Every record below is to be restated verbatim, though its images are not.

Stored data
-*-
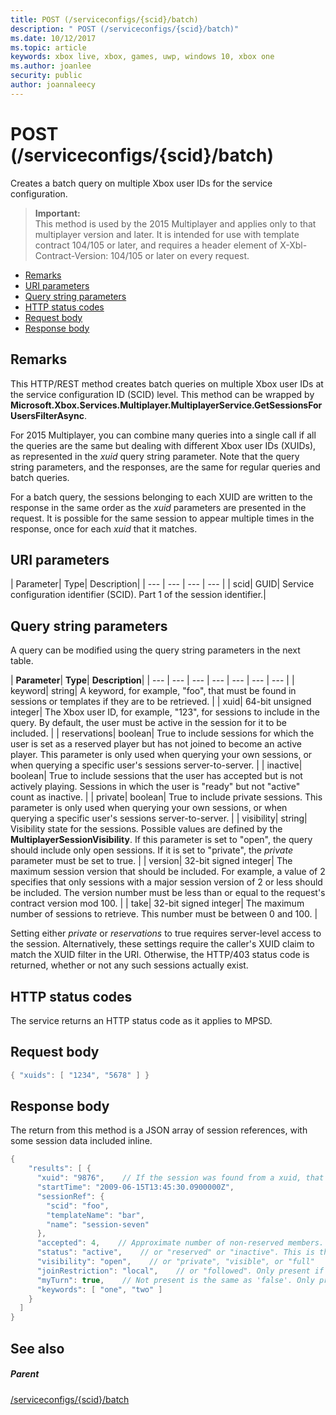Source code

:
 ```yaml
---
title: POST (/serviceconfigs/{scid}/batch)
description: " POST (/serviceconfigs/{scid}/batch)"
ms.date: 10/12/2017
ms.topic: article
keywords: xbox live, xbox, games, uwp, windows 10, xbox one
ms.author: joanlee
security: public
author: joannaleecy
---
```


# POST (/serviceconfigs/{scid}/batch)
Creates a batch query on multiple Xbox user IDs for the service configuration.

> **Important:**  
> This method is used by the 2015 Multiplayer and applies only to that multiplayer version and later. It is intended for use with template contract 104/105 or later, and requires a header element of X-Xbl-Contract-Version: 104/105 or later on every request.

  * [Remarks](#ID4ET)
  * [URI parameters](#ID4ELB)
  * [Query string parameters](#ID4EVB)
  * [HTTP status codes](#ID4EGF)
  * [Request body](#ID4ENF)
  * [Response body](#ID4EWF)

<a id="ID4ET"></a>


## Remarks

This HTTP/REST method creates batch queries on multiple Xbox user IDs at the service configuration ID (SCID) level. This method can be wrapped by **Microsoft.Xbox.Services.Multiplayer.MultiplayerService.GetSessionsForUsersFilterAsync**.

For 2015 Multiplayer, you can combine many queries into a single call if all the queries are the same but dealing with different Xbox user IDs (XUIDs), as represented in the *xuid* query string parameter. Note that the query string parameters, and the responses, are the same for regular queries and batch queries.

For a batch query, the sessions belonging to each XUID are written to the response in the same order as the *xuid* parameters are presented in the request. It is possible for the same session to appear multiple times in the response, once for each *xuid* that it matches.

<a id="ID4ELB"></a>


## URI parameters

| Parameter| Type| Description|
| --- | --- | --- | --- |
| scid| GUID| Service configuration identifier (SCID). Part 1 of the session identifier.|

<a id="ID4EVB"></a>


## Query string parameters

A query can be modified using the query string parameters in the next table.

| <b>Parameter</b>| <b>Type</b>| <b>Description</b>|
| --- | --- | --- | --- | --- | --- | --- |
| keyword| string| A keyword, for example, "foo", that must be found in sessions or templates if they are to be retrieved. |
| xuid| 64-bit unsigned integer| The Xbox user ID, for example, "123", for sessions to include in the query. By default, the user must be active in the session for it to be included. |
| reservations| boolean| True to include sessions for which the user is set as a reserved player but has not joined to become an active player. This parameter is only used when querying your own sessions, or when querying a specific user's sessions server-to-server. |
| inactive| boolean| True to include sessions that the user has accepted but is not actively playing. Sessions in which the user is "ready" but not "active" count as inactive. |
| private| boolean| True to include private sessions. This parameter is only used when querying your own sessions, or when querying a specific user's sessions server-to-server. |
| visibility| string| Visibility state for the sessions. Possible values are defined by the <b>MultiplayerSessionVisibility</b>. If this parameter is set to "open", the query should include only open sessions. If it is set to "private", the <i>private</i> parameter must be set to true. |
| version| 32-bit signed integer| The maximum session version that should be included. For example, a value of 2 specifies that only sessions with a major session version of 2 or less should be included. The version number must be less than or equal to the request's contract version mod 100. |
| take| 32-bit signed integer| The maximum number of sessions to retrieve. This number must be between 0 and 100. |


Setting either *private* or *reservations* to true requires server-level access to the session. Alternatively, these settings require the caller's XUID claim to match the XUID filter in the URI. Otherwise, the HTTP/403 status code is returned, whether or not any such sessions actually exist.

<a id="ID4EGF"></a>


## HTTP status codes
The service returns an HTTP status code as it applies to MPSD.  
<a id="ID4ENF"></a>


## Request body


```cpp
{ "xuids": [ "1234", "5678" ] }

```


<a id="ID4EWF"></a>


## Response body

The return from this method is a JSON array of session references, with some session data included inline.


```cpp
{
    "results": [ {
      "xuid": "9876",    // If the session was found from a xuid, that xuid.
      "startTime": "2009-06-15T13:45:30.0900000Z",
      "sessionRef": {
        "scid": "foo",
        "templateName": "bar",
        "name": "session-seven"
      },
      "accepted": 4,    // Approximate number of non-reserved members.
      "status": "active",    // or "reserved" or "inactive". This is the state of the user in the session, not the session itself. Only present if the session was found using a xuid.
      "visibility": "open",    // or "private", "visible", or "full"
      "joinRestriction": "local",    // or "followed". Only present if 'visibility' is "open" or "full" and the session has a join restriction.
      "myTurn": true,    // Not present is the same as 'false'. Only present if the session was found using a xuid.
      "keywords": [ "one", "two" ]
    }
  ]
}

```


<a id="ID4EDG"></a>


## See also

<a id="ID4EFG"></a>


##### Parent

[/serviceconfigs/{scid}/batch](uri-serviceconfigsscidbatch.md)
-*-
* EXPECTED ANSWER
Source code

:
 ```yaml
---
title: POST (/serviceconfigs/{scid}/batch)
description: " POST (/serviceconfigs/{scid}/batch)"
ms.date: 10/12/2017
ms.topic: article
keywords: xbox live, xbox, games, uwp, windows 10, xbox one
ms.author: joanlee
security: public
author: joannaleecy
---
```


# POST (/serviceconfigs/{scid}/batch)
Creates a batch query on multiple Xbox user IDs for the service configuration.

> **Important:**  
> This method is used by the 2015 Multiplayer and applies only to that multiplayer version and later. It is intended for use with template contract 104/105 or later, and requires a header element of X-Xbl-Contract-Version: 104/105 or later on every request.

  * [Remarks](#ID4ET)
  * [URI parameters](#ID4ELB)
  * [Query string parameters](#ID4EVB)
  * [HTTP status codes](#ID4EGF)
  * [Request body](#ID4ENF)
  * [Response body](#ID4EWF)

<a id="ID4ET"></a>


## Remarks

This HTTP/REST method creates batch queries on multiple Xbox user IDs at the service configuration ID (SCID) level. This method can be wrapped by **Microsoft.Xbox.Services.Multiplayer.MultiplayerService.GetSessionsForUsersFilterAsync**.

For 2015 Multiplayer, you can combine many queries into a single call if all the queries are the same but dealing with different Xbox user IDs (XUIDs), as represented in the *xuid* query string parameter. Note that the query string parameters, and the responses, are the same for regular queries and batch queries.

For a batch query, the sessions belonging to each XUID are written to the response in the same order as the *xuid* parameters are presented in the request. It is possible for the same session to appear multiple times in the response, once for each *xuid* that it matches.

<a id="ID4ELB"></a>


## URI parameters

| Parameter| Type| Description|
| --- | --- | --- | --- |
| scid| GUID| Service configuration identifier (SCID). Part 1 of the session identifier.|

<a id="ID4EVB"></a>


## Query string parameters

A query can be modified using the query string parameters in the next table.

| <b>Parameter</b>| <b>Type</b>| <b>Description</b>|
| --- | --- | --- | --- | --- | --- | --- |
| keyword| string| A keyword, for example, "foo", that must be found in sessions or templates if they are to be retrieved. |
| xuid| 64-bit unsigned integer| The Xbox user ID, for example, "123", for sessions to include in the query. By default, the user must be active in the session for it to be included. |
| reservations| boolean| True to include sessions for which the user is set as a reserved player but has not joined to become an active player. This parameter is only used when querying your own sessions, or when querying a specific user's sessions server-to-server. |
| inactive| boolean| True to include sessions that the user has accepted but is not actively playing. Sessions in which the user is "ready" but not "active" count as inactive. |
| private| boolean| True to include private sessions. This parameter is only used when querying your own sessions, or when querying a specific user's sessions server-to-server. |
| visibility| string| Visibility state for the sessions. Possible values are defined by the <b>MultiplayerSessionVisibility</b>. If this parameter is set to "open", the query should include only open sessions. If it is set to "private", the <i>private</i> parameter must be set to true. |
| version| 32-bit signed integer| The maximum session version that should be included. For example, a value of 2 specifies that only sessions with a major session version of 2 or less should be included. The version number must be less than or equal to the request's contract version mod 100. |
| take| 32-bit signed integer| The maximum number of sessions to retrieve. This number must be between 0 and 100. |


Setting either *private* or *reservations* to true requires server-level access to the session. Alternatively, these settings require the caller's XUID claim to match the XUID filter in the URI. Otherwise, the HTTP/403 status code is returned, whether or not any such sessions actually exist.

<a id="ID4EGF"></a>


## HTTP status codes
The service returns an HTTP status code as it applies to MPSD.  
<a id="ID4ENF"></a>


## Request body


```cpp
{ "xuids": [ "1234", "5678" ] }

```


<a id="ID4EWF"></a>


## Response body

The return from this method is a JSON array of session references, with some session data included inline.


```cpp
{
    "results": [ {
      "xuid": "9876",    // If the session was found from a xuid, that xuid.
      "startTime": "2009-06-15T13:45:30.0900000Z",
      "sessionRef": {
        "scid": "foo",
        "templateName": "bar",
        "name": "session-seven"
      },
      "accepted": 4,    // Approximate number of non-reserved members.
      "status": "active",    // or "reserved" or "inactive". This is the state of the user in the session, not the session itself. Only present if the session was found using a xuid.
      "visibility": "open",    // or "private", "visible", or "full"
      "joinRestriction": "local",    // or "followed". Only present if 'visibility' is "open" or "full" and the session has a join restriction.
      "myTurn": true,    // Not present is the same as 'false'. Only present if the session was found using a xuid.
      "keywords": [ "one", "two" ]
    }
  ]
}

```


<a id="ID4EDG"></a>


## See also

<a id="ID4EFG"></a>


##### Parent

[/serviceconfigs/{scid}/batch](uri-serviceconfigsscidbatch.md)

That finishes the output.